*Task statement*. The answer must be a single number: the count of lines below that contain the string "creación".

*Information shown*.
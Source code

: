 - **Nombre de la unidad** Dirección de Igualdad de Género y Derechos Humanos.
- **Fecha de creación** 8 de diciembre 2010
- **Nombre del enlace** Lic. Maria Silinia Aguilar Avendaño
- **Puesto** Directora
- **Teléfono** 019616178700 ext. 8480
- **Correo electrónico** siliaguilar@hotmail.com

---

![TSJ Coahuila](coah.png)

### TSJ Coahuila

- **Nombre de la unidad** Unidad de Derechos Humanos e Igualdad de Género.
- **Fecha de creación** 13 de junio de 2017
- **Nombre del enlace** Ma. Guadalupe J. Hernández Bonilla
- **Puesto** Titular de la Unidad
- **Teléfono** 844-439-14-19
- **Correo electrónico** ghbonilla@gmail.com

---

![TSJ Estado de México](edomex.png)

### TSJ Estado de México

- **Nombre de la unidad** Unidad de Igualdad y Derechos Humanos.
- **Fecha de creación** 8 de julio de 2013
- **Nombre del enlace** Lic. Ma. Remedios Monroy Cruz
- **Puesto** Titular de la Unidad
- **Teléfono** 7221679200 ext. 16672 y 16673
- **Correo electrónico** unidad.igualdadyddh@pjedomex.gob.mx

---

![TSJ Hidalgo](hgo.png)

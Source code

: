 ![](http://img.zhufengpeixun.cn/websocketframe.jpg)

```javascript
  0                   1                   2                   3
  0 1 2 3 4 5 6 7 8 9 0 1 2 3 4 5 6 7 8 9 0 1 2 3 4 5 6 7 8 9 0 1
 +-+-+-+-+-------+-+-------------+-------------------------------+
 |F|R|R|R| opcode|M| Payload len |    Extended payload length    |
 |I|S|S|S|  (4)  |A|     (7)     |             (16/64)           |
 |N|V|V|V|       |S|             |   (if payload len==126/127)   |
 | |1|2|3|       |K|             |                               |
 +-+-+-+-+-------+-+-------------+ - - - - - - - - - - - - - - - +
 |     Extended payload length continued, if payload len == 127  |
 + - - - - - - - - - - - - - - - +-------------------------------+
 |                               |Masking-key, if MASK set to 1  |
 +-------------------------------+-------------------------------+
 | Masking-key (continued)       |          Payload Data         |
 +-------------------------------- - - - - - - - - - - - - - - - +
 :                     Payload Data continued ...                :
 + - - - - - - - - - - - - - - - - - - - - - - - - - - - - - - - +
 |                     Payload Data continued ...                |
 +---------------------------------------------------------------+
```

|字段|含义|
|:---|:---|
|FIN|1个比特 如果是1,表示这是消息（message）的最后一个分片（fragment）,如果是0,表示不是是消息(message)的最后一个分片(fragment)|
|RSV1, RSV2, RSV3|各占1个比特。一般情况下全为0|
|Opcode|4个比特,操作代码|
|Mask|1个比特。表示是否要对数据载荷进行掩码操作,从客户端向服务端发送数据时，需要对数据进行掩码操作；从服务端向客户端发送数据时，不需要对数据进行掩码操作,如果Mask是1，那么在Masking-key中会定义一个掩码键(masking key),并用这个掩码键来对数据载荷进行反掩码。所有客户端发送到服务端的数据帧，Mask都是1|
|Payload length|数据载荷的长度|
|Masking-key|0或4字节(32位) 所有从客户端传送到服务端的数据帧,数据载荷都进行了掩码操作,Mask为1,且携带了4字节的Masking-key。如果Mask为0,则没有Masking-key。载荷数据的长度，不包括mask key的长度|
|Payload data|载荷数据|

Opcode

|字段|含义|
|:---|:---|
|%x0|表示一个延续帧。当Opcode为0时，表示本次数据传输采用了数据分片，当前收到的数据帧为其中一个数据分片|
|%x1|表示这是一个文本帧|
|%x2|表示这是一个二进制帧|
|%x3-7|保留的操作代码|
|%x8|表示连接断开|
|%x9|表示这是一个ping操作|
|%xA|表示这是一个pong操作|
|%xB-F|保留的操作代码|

*Reply to the task*. 3